Distribution continues to be a problem for Canadian filmmakers, though an established network of film festivals also provide important marketing and audience exposure for Canadian films. The major festival is the Toronto International Film Festival, considered one of the most important events in North American film, showcasing Hollywood films, cinema from around the world, and Canadian film. The smaller Vancouver International Film Festival features films from around the world, and festivals in Montreal, Sudbury (Cinéfest), and Halifax (Atlantic Film Festival)—among other cities—are also important opportunities for Canadian filmmakers to gain exposure among film audiences. Very often, however, a Canadian film's largest opportunity to achieve a significant audience comes from negotiating television carriage rights with a broadcaster such as CBC Television, TMN/Movie Central or Showcase.
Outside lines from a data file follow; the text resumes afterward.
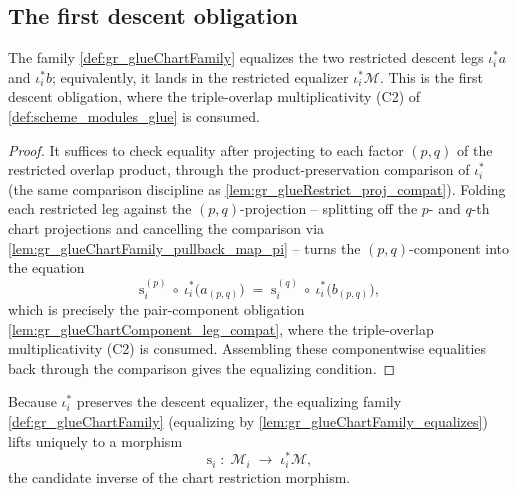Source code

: \subsection{The first descent obligation}

\begin{lemma}
  \label{lem:gr_glueChartFamily_equalizes}
  The family \cref{def:gr_glueChartFamily} equalizes the two restricted descent legs
  \(\iota_i^{*}a\) and \(\iota_i^{*}b\); equivalently, it lands in the restricted
  equalizer \(\iota_i^{*}\mathcal{M}\). This is the first descent obligation, where the
  triple-overlap multiplicativity (C2) of \cref{def:scheme_modules_glue} is consumed.
\end{lemma}
\begin{proof}
    \leanok
  It suffices to check equality after projecting to each factor \((p,q)\) of the
  restricted overlap product, through the product-preservation comparison of
  \(\iota_i^{*}\) (the same comparison discipline as \cref{lem:gr_glueRestrict_proj_compat}).
  Folding each restricted leg against the \((p,q)\)-projection -- splitting off the
  \(p\)- and \(q\)-th chart projections and cancelling the comparison via
  \cref{lem:gr_glueChartFamily_pullback_map_pi} -- turns the \((p,q)\)-component into the
  equation
  \[
    \mathrm{s}_i^{(p)}\ \circ\ \iota_i^{*}\bigl(a_{(p,q)}\bigr)
      \;=\;
    \mathrm{s}_i^{(q)}\ \circ\ \iota_i^{*}\bigl(b_{(p,q)}\bigr),
  \]
  which is precisely the pair-component obligation
  \cref{lem:gr_glueChartComponent_leg_compat}, where the triple-overlap multiplicativity
  (C2) is consumed. Assembling these componentwise equalities back through the comparison
  gives the equalizing condition.
\end{proof}

\begin{definition}
  \label{def:gr_glueRestrictionInv}
  Because \(\iota_i^{*}\) preserves the descent equalizer, the equalizing family
  \cref{def:gr_glueChartFamily} (equalizing by \cref{lem:gr_glueChartFamily_equalizes})
  lifts uniquely to a morphism
  \[
    \mathrm{s}_i \;:\; \mathcal{M}_i \;\longrightarrow\; \iota_i^{*}\mathcal{M},
  \]
  the candidate inverse of the chart restriction morphism.
\end{definition}

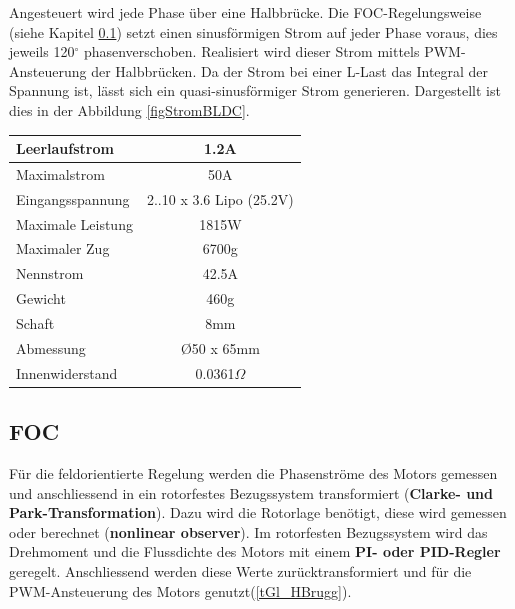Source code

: Angesteuert wird jede Phase über eine Halbbrücke. Die FOC-Regelungsweise (siehe Kapitel \ref{tGl_FOC}) setzt einen sinusförmigen Strom auf jeder Phase voraus, dies jeweils 120\(^\circ\) phasenverschoben. Realisiert wird dieser Strom mittels PWM-Ansteuerung der Halbbrücken. Da der Strom bei einer L-Last das Integral der Spannung ist, lässt sich ein quasi-sinusförmiger Strom generieren. Dargestellt ist dies in der Abbildung \ref{figStromBLDC}.

\begin{center}
\begin{tabular}{l|c}
\hline 
\rule[-1ex]{0pt}{2.5ex} Leerlaufstrom & 1.2A \\ 
\hline 
\rule[-1ex]{0pt}{2.5ex} Maximalstrom & 50A \\ 
\hline
\rule[-1ex]{0pt}{2.5ex} Eingangsspannung & 2..10 x 3.6 Lipo (25.2V) \\ 
\hline
\rule[-1ex]{0pt}{2.5ex} Maximale Leistung & 1815W \\ 
\hline
\rule[-1ex]{0pt}{2.5ex} Maximaler Zug & 6700g \\ 
\hline
\rule[-1ex]{0pt}{2.5ex} Nennstrom & 42.5A \\ 
\hline
\rule[-1ex]{0pt}{2.5ex} Gewicht & 460g \\ 
\hline
\rule[-1ex]{0pt}{2.5ex} Schaft & 8mm \\ 
\hline
\rule[-1ex]{0pt}{2.5ex} Abmessung & \O 50 x 65mm \\ 
\hline
\rule[-1ex]{0pt}{2.5ex} Innenwiderstand & 0.0361$\Omega$ \\ 
\hline	
\end{tabular} 
\label{tabBLDCdaten}
\end{center}



\subsection{FOC}
\label{tGl_FOC}

Für die feldorientierte Regelung werden die Phasenströme des Motors gemessen und anschliessend in ein rotorfestes Bezugssystem transformiert (\textbf{Clarke- und Park-Transformation}). Dazu wird die Rotorlage benötigt, diese wird gemessen oder berechnet (\textbf{nonlinear observer}). Im rotorfesten Bezugssystem wird das Drehmoment und die Flussdichte des Motors mit einem \textbf{PI- oder PID-Regler} geregelt. Anschliessend werden diese Werte zurücktransformiert und für die PWM-Ansteuerung des Motors genutzt(\ref{tGl_HBrugg}). 

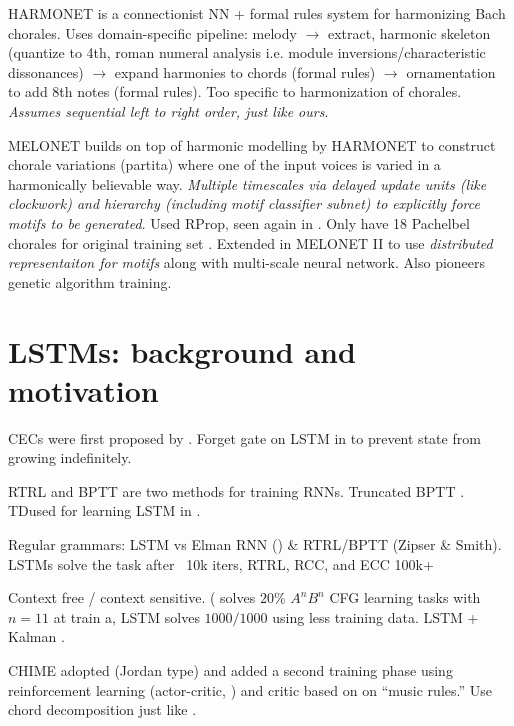 \documentclass[dissertation.tex]{subfiles}
\begin{document}
HARMONET \cite{hild1991harmonet} is a connectionist NN + formal rules system
for harmonizing Bach chorales. Uses domain-specific pipeline: melody $\to$
extract, harmonic skeleton (quantize to 4th, roman numeral analysis i.e. module
inversions/characteristic dissonances) $\to$ expand harmonies to chords (formal rules) $\to$
ornamentation to add 8th notes (formal rules). Too specific to harmonization of chorales.
\emph{Assumes sequential left to right order, just like ours}.

MELONET \cite{feulner1994melonet} builds on top of harmonic modelling by
HARMONET to construct chorale variations (partita) where one of the input
voices is varied in a harmonically believable way. \emph{Multiple timescales
via delayed update units (like clockwork) and hierarchy (including motif
classifier subnet) to explicitly force motifs to be generated}. Used
RProp\cite{riedmiller1993direct}, seen again in \cite{Liu2014}. Only have 18
Pachelbel chorales for original training set \cite{hornel1997melonet}.
Extended in MELONET II \cite{hornel1996learning} to use \emph{distributed
representaiton for motifs} along with multi-scale neural network. Also pioneers
genetic algorithm training.

\section{LSTMs: background and motivation}

CECs were first proposed by \cite{hochreiter1997long}. Forget gate on LSTM
in \cite{gers2000learning} to prevent state from growing indefinitely.

RTRL \cite{robinson1987utility} and BPTT \cite{williams1995gradient} are two
methods for training RNNs. Truncated BPTT \cite{williams1990efficient}.
TD\cite{sutton1998reinforcement}used for learning LSTM in
\cite{franklin2004predicting}.

Regular grammars: LSTM vs Elman RNN (\cite{elman1990finding}) \& RTRL/BPTT (Zipser \& Smith).
LSTMs solve the task after ~10k iters, RTRL, RCC, and ECC 100k+

Context free / context sensitive. (\cite{wiles1995learning} solves $20\%$ $A^n
B^n$ CFG learning tasks with $n = 11$ at train a, LSTM\cite{gers2001lstm}
solves $1000/1000$ using less training data. LSTM + Kalman \cite{gers2002dekf}.

CHIME \cite{franklin2001learning} adopted \cite{todd1989connectionist} (Jordan type) and
added a second training phase using reinforcement learning (actor-critic, \cite{sutton1998reinforcement})
and critic based on on ``music rules.'' Use chord decomposition just
like \cite{Eck2002}.
\end{document}
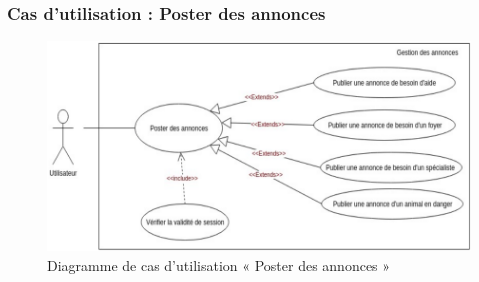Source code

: \documentclass[11pt,a4paper,oneside]{book}
\begin{document}
		\subsubsection{Cas d’utilisation : Poster des annonces}
		\begin{figure}[H]
			\centering
			\includegraphics[width=1\textwidth]{Diagrammes/poster_annonces}
			\caption{Diagramme de cas d’utilisation « Poster des annonces »}
			\label{fig:posterannonces}
		\end{figure}
		
\end{document}
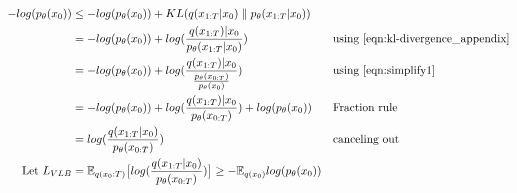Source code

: \begin{subequations}
	\label{eqn:vlb2_appendix}
	\begin{align}
		-log(p_\theta(x_0)) &\leq -log(p_\theta(x_0)) + KL(q(x_{1:T}|x_0) \parallel p_\theta(x_{1:T}|x_0)) &&\textrm{}\\
		&= -log(p_\theta(x_0)) + log(\frac{q(x_{1:T})|x_0}{p_\theta(x_{1:T}|x_0)}) && \textrm{using \autoref{eqn:kl-divergence_appendix}}\\
		&=-log(p_\theta(x_0)) + log(\frac{q(x_{1:T})|x_0}{\frac{p_\theta(x_{0:T})}{p_\theta(x_{0})}}) && \textrm{using \autoref{eqn:simplify1}}\\
		&= -log(p_\theta(x_0)) + log(\frac{q(x_{1:T})|x_0}{p_\theta(x_{0:T})})+log(p_\theta(x_{0})) && \textrm{Fraction rule}\\
		&= log(\frac{q(x_{1:T}|x_0)}{p_\theta(x_{0:T})})	&& \textrm{canceling out}\\
		\textrm{Let }L_{VLB} &= \mathbb{E}_{q(x_0:T)}\big[log(\frac{q(x_{1:T}|x_0)}{p_\theta(x_{0:T})}) \big] \geq - \mathbb{E}_{q(x_0)}log(p_\theta(x_0))
	\end{align}
\end{subequations}


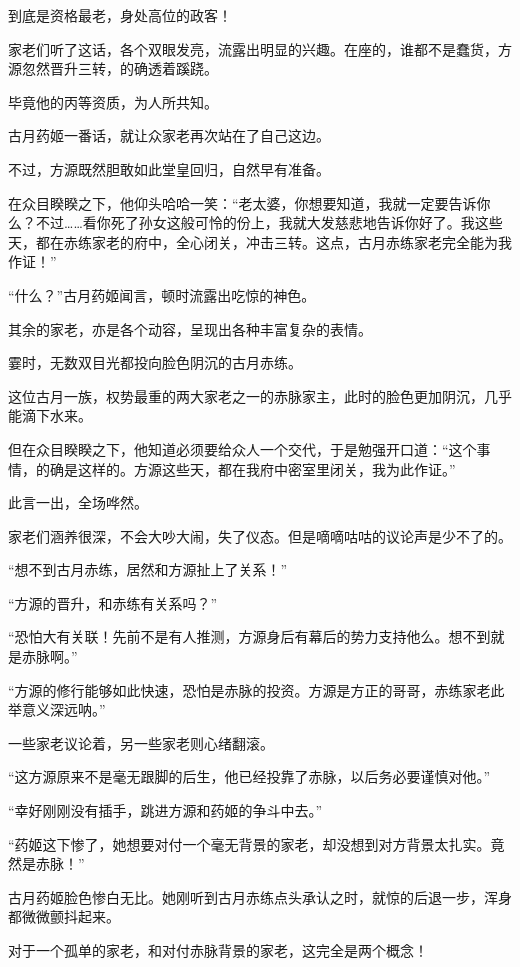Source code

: \begin{this_body}
到底是资格最老，身处高位的政客！

家老们听了这话，各个双眼发亮，流露出明显的兴趣。在座的，谁都不是蠢货，方源忽然晋升三转，的确透着蹊跷。

毕竟他的丙等资质，为人所共知。

古月药姬一番话，就让众家老再次站在了自己这边。

不过，方源既然胆敢如此堂皇回归，自然早有准备。

在众目睽睽之下，他仰头哈哈一笑：“老太婆，你想要知道，我就一定要告诉你么？不过……看你死了孙女这般可怜的份上，我就大发慈悲地告诉你好了。我这些天，都在赤练家老的府中，全心闭关，冲击三转。这点，古月赤练家老完全能为我作证！”

“什么？”古月药姬闻言，顿时流露出吃惊的神色。

其余的家老，亦是各个动容，呈现出各种丰富复杂的表情。

霎时，无数双目光都投向脸色阴沉的古月赤练。

这位古月一族，权势最重的两大家老之一的赤脉家主，此时的脸色更加阴沉，几乎能滴下水来。

但在众目睽睽之下，他知道必须要给众人一个交代，于是勉强开口道：“这个事情，的确是这样的。方源这些天，都在我府中密室里闭关，我为此作证。”

此言一出，全场哗然。

家老们涵养很深，不会大吵大闹，失了仪态。但是嘀嘀咕咕的议论声是少不了的。

“想不到古月赤练，居然和方源扯上了关系！”

“方源的晋升，和赤练有关系吗？”

“恐怕大有关联！先前不是有人推测，方源身后有幕后的势力支持他么。想不到就是赤脉啊。”

“方源的修行能够如此快速，恐怕是赤脉的投资。方源是方正的哥哥，赤练家老此举意义深远呐。”

一些家老议论着，另一些家老则心绪翻滚。

“这方源原来不是毫无跟脚的后生，他已经投靠了赤脉，以后务必要谨慎对他。”

“幸好刚刚没有插手，跳进方源和药姬的争斗中去。”

“药姬这下惨了，她想要对付一个毫无背景的家老，却没想到对方背景太扎实。竟然是赤脉！”

古月药姬脸色惨白无比。她刚听到古月赤练点头承认之时，就惊的后退一步，浑身都微微颤抖起来。

对于一个孤单的家老，和对付赤脉背景的家老，这完全是两个概念！

\end{this_body}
Problems in the Canadian film industry
Of all Canadian cultural industries, English-Canadian cinema has the hardest time escaping the shadow of its American counterpart. Between the marketing budgets of mainstream films, and the largely US-controlled film distribution networks, it has been nearly impossible for most distinctively Canadian films to break through to a wide audience. Although Canadian films have often received critical praise, and the National Film Board has won more Academy Awards than almost any other institution (for both their animation and documentary work), in many Canadian cities moviegoers do not even have the option of seeing such films, as they have poor distribution and are not shown at any theatres. One This Hour Has 22 Minutes sketch parodied an Atom Egoyan-like director whose films had won numerous international awards, but had never actually been released or exhibited.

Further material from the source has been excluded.